[Dataset entries]
· · · · · · ·

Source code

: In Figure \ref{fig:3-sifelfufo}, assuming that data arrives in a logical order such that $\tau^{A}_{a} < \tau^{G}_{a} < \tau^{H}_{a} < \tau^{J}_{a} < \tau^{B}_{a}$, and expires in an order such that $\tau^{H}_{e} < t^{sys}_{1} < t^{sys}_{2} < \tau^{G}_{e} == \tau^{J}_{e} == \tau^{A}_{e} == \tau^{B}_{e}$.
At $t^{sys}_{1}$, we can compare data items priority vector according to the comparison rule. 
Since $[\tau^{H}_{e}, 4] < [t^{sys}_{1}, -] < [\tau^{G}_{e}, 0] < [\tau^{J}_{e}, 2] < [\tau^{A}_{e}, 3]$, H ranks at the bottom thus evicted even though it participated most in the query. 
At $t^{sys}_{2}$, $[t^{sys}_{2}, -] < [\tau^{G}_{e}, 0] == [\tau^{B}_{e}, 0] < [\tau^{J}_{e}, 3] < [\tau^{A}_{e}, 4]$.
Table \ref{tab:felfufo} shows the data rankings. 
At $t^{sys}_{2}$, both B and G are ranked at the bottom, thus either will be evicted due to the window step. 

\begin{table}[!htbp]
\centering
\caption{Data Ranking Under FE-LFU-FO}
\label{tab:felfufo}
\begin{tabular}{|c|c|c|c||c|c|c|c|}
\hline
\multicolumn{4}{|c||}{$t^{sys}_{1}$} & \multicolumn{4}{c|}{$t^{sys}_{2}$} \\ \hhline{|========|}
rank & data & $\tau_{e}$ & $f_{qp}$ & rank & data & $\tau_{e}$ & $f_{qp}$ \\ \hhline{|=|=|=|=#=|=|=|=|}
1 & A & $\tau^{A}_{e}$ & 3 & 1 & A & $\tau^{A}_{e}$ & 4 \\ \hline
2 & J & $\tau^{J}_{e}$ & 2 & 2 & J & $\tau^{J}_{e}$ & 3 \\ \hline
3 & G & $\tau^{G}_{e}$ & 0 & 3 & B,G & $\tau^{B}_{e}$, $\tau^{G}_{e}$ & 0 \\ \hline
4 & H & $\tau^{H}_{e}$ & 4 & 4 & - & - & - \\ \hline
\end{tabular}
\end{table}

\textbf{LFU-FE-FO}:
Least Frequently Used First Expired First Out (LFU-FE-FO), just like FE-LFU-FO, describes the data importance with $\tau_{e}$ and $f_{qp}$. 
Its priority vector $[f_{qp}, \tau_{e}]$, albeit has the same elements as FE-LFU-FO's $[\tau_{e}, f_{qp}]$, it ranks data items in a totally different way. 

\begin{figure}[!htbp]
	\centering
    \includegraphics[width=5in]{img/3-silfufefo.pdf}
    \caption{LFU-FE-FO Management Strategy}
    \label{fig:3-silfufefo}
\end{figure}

· · · · · · ·

#### [Exercise prompt]
Return only what runs from the line containing "- \\ \hline" to the last line of the records above, both ends included, exactly as written.

#### [Problem solution]
4 & H & $\tau^{H}_{e}$ & 4 & 4 & - & - & - \\ \hline
\end{tabular}
\end{table}

\textbf{LFU-FE-FO}:
Least Frequently Used First Expired First Out (LFU-FE-FO), just like FE-LFU-FO, describes the data importance with $\tau_{e}$ and $f_{qp}$. 
Its priority vector $[f_{qp}, \tau_{e}]$, albeit has the same elements as FE-LFU-FO's $[\tau_{e}, f_{qp}]$, it ranks data items in a totally different way. 

\begin{figure}[!htbp]
	\centering
    \includegraphics[width=5in]{img/3-silfufefo.pdf}
    \caption{LFU-FE-FO Management Strategy}
    \label{fig:3-silfufefo}
\end{figure}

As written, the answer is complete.